A. Cessation of androgen secretion
B. Increased levels of FSH and LH
C. Increased osteoblast activity
D. Decreased levels of gonadotropin-releasing hormone
E. Increased progesterone levels

[48.3] In a normal premenopausal woman, which one of the following is stimulated by progesterone?
A. Release of gonadotropin-releasing hormone by the pituitary
B. Ovulation
C. Development of the endometrium in preparation for possible pregnancy
D. Uterine contraction
E. Follicle development


Answers
[48.1] A. Hyperandrogenism is primarily ovarian in origin in PCOS women, although a minor contribution from the adrenal gland may occur. Hyperinsulinemia is the primary stimulus. Fat cells convert androgens to estrogens. This may explain the late menopause in this case. In normal postmenopausal women, ovarian production of testosterone continues and this provides the main source of circulating estrogen. Typically an LH/FSH ratio of at least 2.5 is associated with PCOS.

[48.2] B. Increased levels of FSH and LH result from decreased estrogen levels and release of feedback inhibition. Androgen secretion continues although diminished. Osteoblast activity decreases, eventually leading to risk of osteoporosis. Progesterone levels decrease, and GnRH levels increase.

[48.3] C. Progesterone is secreted by the corpus luteum under the influence of LH. Together with estrogen, it promotes the thickening and maintenance of the endometrium. Progesterone inhibits GnRH release, uterine contraction, and follicle development.


BIOCHEMISTRY PEARLS
❖ Puberty is initiated by the pulsatile release of gonadotropinreleasing hormone (GnRH) from the hypothalamus.

❖ GnRH binds to plasma membrane receptors in its target cells in the anterior pituitary and triggers activation of the phosphatidylinositol signaling pathway, stimulating the release of both folliclestimulating hormone (FSH) and luteinizing hormone (LH) from the same cell.

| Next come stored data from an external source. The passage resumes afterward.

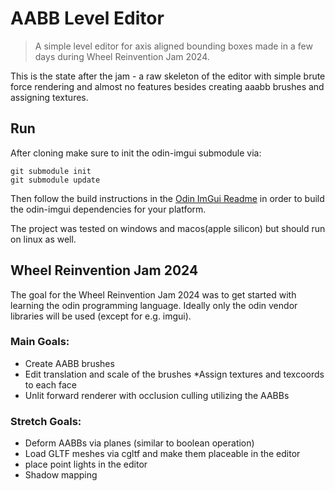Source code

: # AABB Level Editor
> A simple level editor for axis aligned bounding boxes made in a few days during Wheel Reinvention Jam 2024. 

This is the state after the jam - a raw skeleton of the editor with simple brute force rendering and almost no features besides creating aaabb brushes and assigning textures.

## Run 
After cloning make sure to init the odin-imgui submodule via:

```shell 
git submodule init  
git submodule update
```

Then follow the build instructions in the [Odin ImGui Readme](https://gitlab.com/L-4/odin-imgui/-/blob/main/README.md) in order to build the odin-imgui dependencies for your platform.

The project was tested on windows and macos(apple silicon) but should run on linux as well.

## Wheel Reinvention Jam 2024
The goal for the Wheel Reinvention Jam 2024 was to get started with learning the odin programming language. Ideally only the odin vendor libraries will be used (except for e.g. imgui).

### Main Goals:
* Create AABB brushes 
* Edit translation and scale of the brushes
*Assign textures and texcoords to each face
* Unlit forward renderer with occlusion culling utilizing the AABBs

### Stretch Goals:
* Deform AABBs via planes (similar to boolean operation)
* Load GLTF meshes via cgltf and make them placeable in the editor
* place point lights in the editor
* Shadow mapping
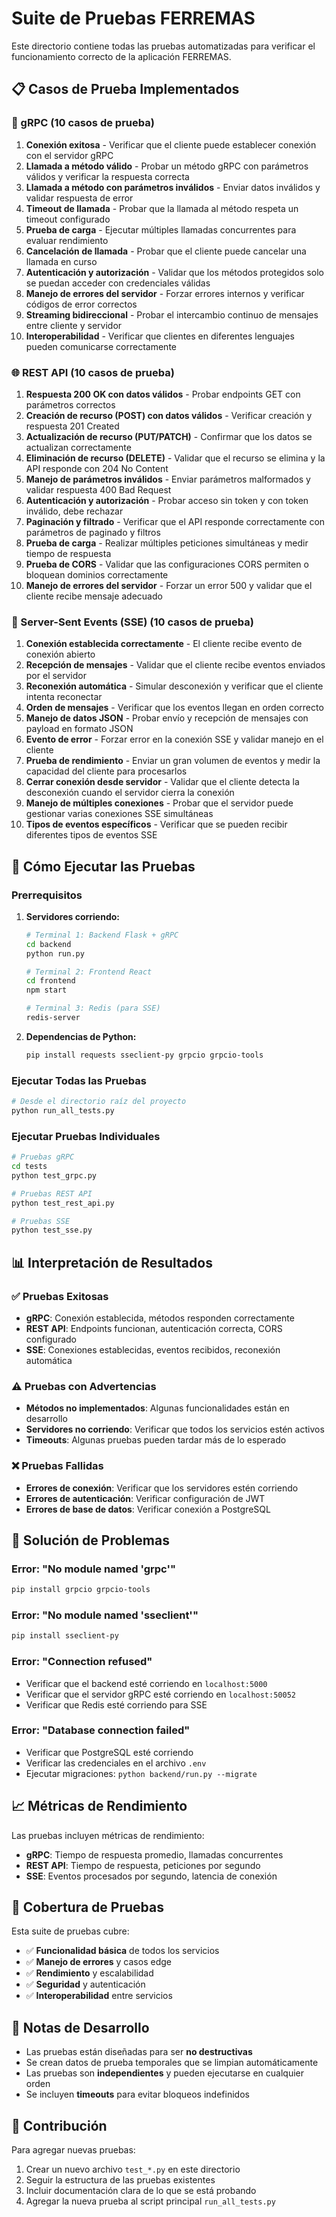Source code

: # Suite de Pruebas FERREMAS

Este directorio contiene todas las pruebas automatizadas para verificar el funcionamiento correcto de la aplicación FERREMAS.

## 📋 Casos de Prueba Implementados

### 🚀 gRPC (10 casos de prueba)
1. **Conexión exitosa** - Verificar que el cliente puede establecer conexión con el servidor gRPC
2. **Llamada a método válido** - Probar un método gRPC con parámetros válidos y verificar la respuesta correcta
3. **Llamada a método con parámetros inválidos** - Enviar datos inválidos y validar respuesta de error
4. **Timeout de llamada** - Probar que la llamada al método respeta un timeout configurado
5. **Prueba de carga** - Ejecutar múltiples llamadas concurrentes para evaluar rendimiento
6. **Cancelación de llamada** - Probar que el cliente puede cancelar una llamada en curso
7. **Autenticación y autorización** - Validar que los métodos protegidos solo se puedan acceder con credenciales válidas
8. **Manejo de errores del servidor** - Forzar errores internos y verificar códigos de error correctos
9. **Streaming bidireccional** - Probar el intercambio continuo de mensajes entre cliente y servidor
10. **Interoperabilidad** - Verificar que clientes en diferentes lenguajes pueden comunicarse correctamente

### 🌐 REST API (10 casos de prueba)
1. **Respuesta 200 OK con datos válidos** - Probar endpoints GET con parámetros correctos
2. **Creación de recurso (POST) con datos válidos** - Verificar creación y respuesta 201 Created
3. **Actualización de recurso (PUT/PATCH)** - Confirmar que los datos se actualizan correctamente
4. **Eliminación de recurso (DELETE)** - Validar que el recurso se elimina y la API responde con 204 No Content
5. **Manejo de parámetros inválidos** - Enviar parámetros malformados y validar respuesta 400 Bad Request
6. **Autenticación y autorización** - Probar acceso sin token y con token inválido, debe rechazar
7. **Paginación y filtrado** - Verificar que el API responde correctamente con parámetros de paginado y filtros
8. **Prueba de carga** - Realizar múltiples peticiones simultáneas y medir tiempo de respuesta
9. **Prueba de CORS** - Validar que las configuraciones CORS permiten o bloquean dominios correctamente
10. **Manejo de errores del servidor** - Forzar un error 500 y validar que el cliente recibe mensaje adecuado

### 📡 Server-Sent Events (SSE) (10 casos de prueba)
1. **Conexión establecida correctamente** - El cliente recibe evento de conexión abierto
2. **Recepción de mensajes** - Validar que el cliente recibe eventos enviados por el servidor
3. **Reconexión automática** - Simular desconexión y verificar que el cliente intenta reconectar
4. **Orden de mensajes** - Verificar que los eventos llegan en orden correcto
5. **Manejo de datos JSON** - Probar envío y recepción de mensajes con payload en formato JSON
6. **Evento de error** - Forzar error en la conexión SSE y validar manejo en el cliente
7. **Prueba de rendimiento** - Enviar un gran volumen de eventos y medir la capacidad del cliente para procesarlos
8. **Cerrar conexión desde servidor** - Validar que el cliente detecta la desconexión cuando el servidor cierra la conexión
9. **Manejo de múltiples conexiones** - Probar que el servidor puede gestionar varias conexiones SSE simultáneas
10. **Tipos de eventos específicos** - Verificar que se pueden recibir diferentes tipos de eventos SSE

## 🚀 Cómo Ejecutar las Pruebas

### Prerrequisitos

1. **Servidores corriendo:**
   ```bash
   # Terminal 1: Backend Flask + gRPC
   cd backend
   python run.py
   
   # Terminal 2: Frontend React
   cd frontend
   npm start
   
   # Terminal 3: Redis (para SSE)
   redis-server
   ```

2. **Dependencias de Python:**
   ```bash
   pip install requests sseclient-py grpcio grpcio-tools
   ```

### Ejecutar Todas las Pruebas

```bash
# Desde el directorio raíz del proyecto
python run_all_tests.py
```

### Ejecutar Pruebas Individuales

```bash
# Pruebas gRPC
cd tests
python test_grpc.py

# Pruebas REST API
python test_rest_api.py

# Pruebas SSE
python test_sse.py
```

## 📊 Interpretación de Resultados

### ✅ Pruebas Exitosas
- **gRPC**: Conexión establecida, métodos responden correctamente
- **REST API**: Endpoints funcionan, autenticación correcta, CORS configurado
- **SSE**: Conexiones establecidas, eventos recibidos, reconexión automática

### ⚠️ Pruebas con Advertencias
- **Métodos no implementados**: Algunas funcionalidades están en desarrollo
- **Servidores no corriendo**: Verificar que todos los servicios estén activos
- **Timeouts**: Algunas pruebas pueden tardar más de lo esperado

### ❌ Pruebas Fallidas
- **Errores de conexión**: Verificar que los servidores estén corriendo
- **Errores de autenticación**: Verificar configuración de JWT
- **Errores de base de datos**: Verificar conexión a PostgreSQL

## 🔧 Solución de Problemas

### Error: "No module named 'grpc'"
```bash
pip install grpcio grpcio-tools
```

### Error: "No module named 'sseclient'"
```bash
pip install sseclient-py
```

### Error: "Connection refused"
- Verificar que el backend esté corriendo en `localhost:5000`
- Verificar que el servidor gRPC esté corriendo en `localhost:50052`
- Verificar que Redis esté corriendo para SSE

### Error: "Database connection failed"
- Verificar que PostgreSQL esté corriendo
- Verificar las credenciales en el archivo `.env`
- Ejecutar migraciones: `python backend/run.py --migrate`

## 📈 Métricas de Rendimiento

Las pruebas incluyen métricas de rendimiento:

- **gRPC**: Tiempo de respuesta promedio, llamadas concurrentes
- **REST API**: Tiempo de respuesta, peticiones por segundo
- **SSE**: Eventos procesados por segundo, latencia de conexión

## 🎯 Cobertura de Pruebas

Esta suite de pruebas cubre:

- ✅ **Funcionalidad básica** de todos los servicios
- ✅ **Manejo de errores** y casos edge
- ✅ **Rendimiento** y escalabilidad
- ✅ **Seguridad** y autenticación
- ✅ **Interoperabilidad** entre servicios

## 📝 Notas de Desarrollo

- Las pruebas están diseñadas para ser **no destructivas**
- Se crean datos de prueba temporales que se limpian automáticamente
- Las pruebas son **independientes** y pueden ejecutarse en cualquier orden
- Se incluyen **timeouts** para evitar bloqueos indefinidos

## 🤝 Contribución

Para agregar nuevas pruebas:

1. Crear un nuevo archivo `test_*.py` en este directorio
2. Seguir la estructura de las pruebas existentes
3. Incluir documentación clara de lo que se está probando
4. Agregar la nueva prueba al script principal `run_all_tests.py` 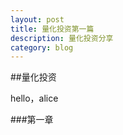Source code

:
 ```yaml
---
layout: post
title: 量化投资第一篇
description: 量化投资分享
category: blog
---
```


##量化投资

hello，alice

###第一章


[大黄]: http://hjyoite.github.io/
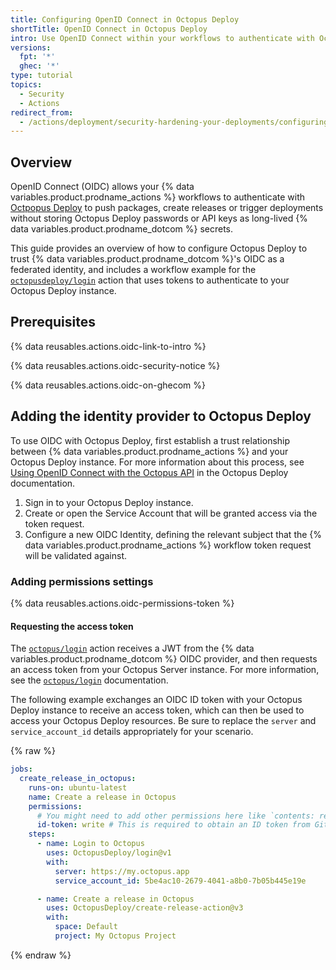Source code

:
 ```yaml
---
title: Configuring OpenID Connect in Octopus Deploy
shortTitle: OpenID Connect in Octopus Deploy
intro: Use OpenID Connect within your workflows to authenticate with Octopus Deploy.
versions:
  fpt: '*'
  ghec: '*'
type: tutorial
topics:
  - Security
  - Actions
redirect_from:
  - /actions/deployment/security-hardening-your-deployments/configuring-openid-connect-in-octopus-deploy
---
```


## Overview

OpenID Connect (OIDC) allows your {% data variables.product.prodname_actions %} workflows to authenticate with [Octpopus Deploy](https://octopus.com/) to push packages, create releases or trigger deployments without storing Octopus Deploy passwords or API keys as long-lived {% data variables.product.prodname_dotcom %} secrets.

This guide provides an overview of how to configure Octopus Deploy to trust {% data variables.product.prodname_dotcom %}'s OIDC as a federated identity, and includes a workflow example for the [`octopusdeploy/login`](https://github.com/OctopusDeploy/login) action that uses tokens to authenticate to your Octopus Deploy instance.


## Prerequisites

{% data reusables.actions.oidc-link-to-intro %}

{% data reusables.actions.oidc-security-notice %}

{% data reusables.actions.oidc-on-ghecom %}

## Adding the identity provider to Octopus Deploy

To use OIDC with Octopus Deploy, first establish a trust relationship between {% data variables.product.prodname_actions %} and your Octopus Deploy instance. For more information about this process, see [Using OpenID Connect with the Octopus API](https://octopus.com/docs/octopus-rest-api/openid-connect) in the Octopus Deploy documentation.

1. Sign in to your Octopus Deploy instance.
1. Create or open the Service Account that will be granted access via the token request.
1. Configure a new OIDC Identity, defining the relevant subject that the {% data variables.product.prodname_actions %} workflow token request will be validated against.

### Adding permissions settings

{% data reusables.actions.oidc-permissions-token %}

#### Requesting the access token

The [`octopus/login`](https://github.com/OctopusDeploy/login) action receives a JWT from the {% data variables.product.prodname_dotcom %} OIDC provider, and then requests an access token from your Octopus Server instance. For more information, see the [`octopus/login`](https://github.com/OctopusDeploy/login) documentation.

The following example exchanges an OIDC ID token with your Octopus Deploy instance to receive an access token, which can then be used to access your Octopus Deploy resources. Be sure to replace the `server` and `service_account_id` details appropriately for your scenario.

{% raw %}

```yaml copy
jobs:
  create_release_in_octopus:
    runs-on: ubuntu-latest
    name: Create a release in Octopus
    permissions:
      # You might need to add other permissions here like `contents: read` depending on what else your job needs to do
      id-token: write # This is required to obtain an ID token from GitHub Actions for the job
    steps:
      - name: Login to Octopus
        uses: OctopusDeploy/login@v1
        with:
          server: https://my.octopus.app
          service_account_id: 5be4ac10-2679-4041-a8b0-7b05b445e19e

      - name: Create a release in Octopus
        uses: OctopusDeploy/create-release-action@v3
        with:
          space: Default
          project: My Octopus Project
```

 {% endraw %}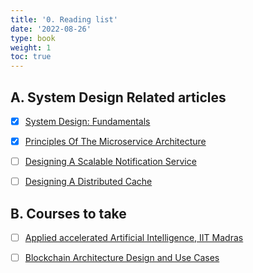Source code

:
 ```yaml
---
title: '0. Reading list'
date: '2022-08-26'
type: book
weight: 1
toc: true
---
```


## A. System Design Related articles

- [x] [System Design: Fundamentals](https://ravisystemdesign.substack.com/p/system-design-fundamentals?utm_source=%2Fprofile%2F17018935-ravi-tandon&utm_medium=reader2)

- [x] [Principles Of The Microservice Architecture](https://ravisystemdesign.substack.com/p/principles-of-the-microservice-architecture?utm_source=%2Fprofile%2F17018935-ravi-tandon&utm_medium=reader2)

- [ ] [Designing A Scalable Notification Service](https://ravisystemdesign.substack.com/p/interview-preparation-designing-a?utm_source=%2Fprofile%2F17018935-ravi-tandon&utm_medium=reader2)

- [ ] [Designing A Distributed Cache](https://ravisystemdesign.substack.com/p/interview-prep-designing-a-distributed?utm_source=%2Fprofile%2F17018935-ravi-tandon&utm_medium=reader2)

## B. Courses to take

- [ ] [Applied accelerated Artificial Intelligence, IIT Madras](https://nptel.ac.in/courses/106106238)

- [ ] [Blockchain Architecture Design and Use Cases](https://nptel.ac.in/courses/106105184)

❖ FSH binds its plasma membrane receptor in the ovarian follicle to stimulate, via adenylate cyclase activation, cyclic AMP production, and protein kinase, increasing the ovarian synthesis and secretion of 17-β-estradiol, the female sex hormone.

❖ Follicular atresia is the cause of hypoestrogenemia in the menopause, which is associated with elevated gonadotropin levels (FSH and LH).

References

Litwack G, Schmidt TJ. Biochemistry of hormones I: polypeptide hormones. In: Devlin TM, ed. Textbook of Biochemistry with Clinical Correlations, 5th ed. New York: Wiley-Liss, 2002.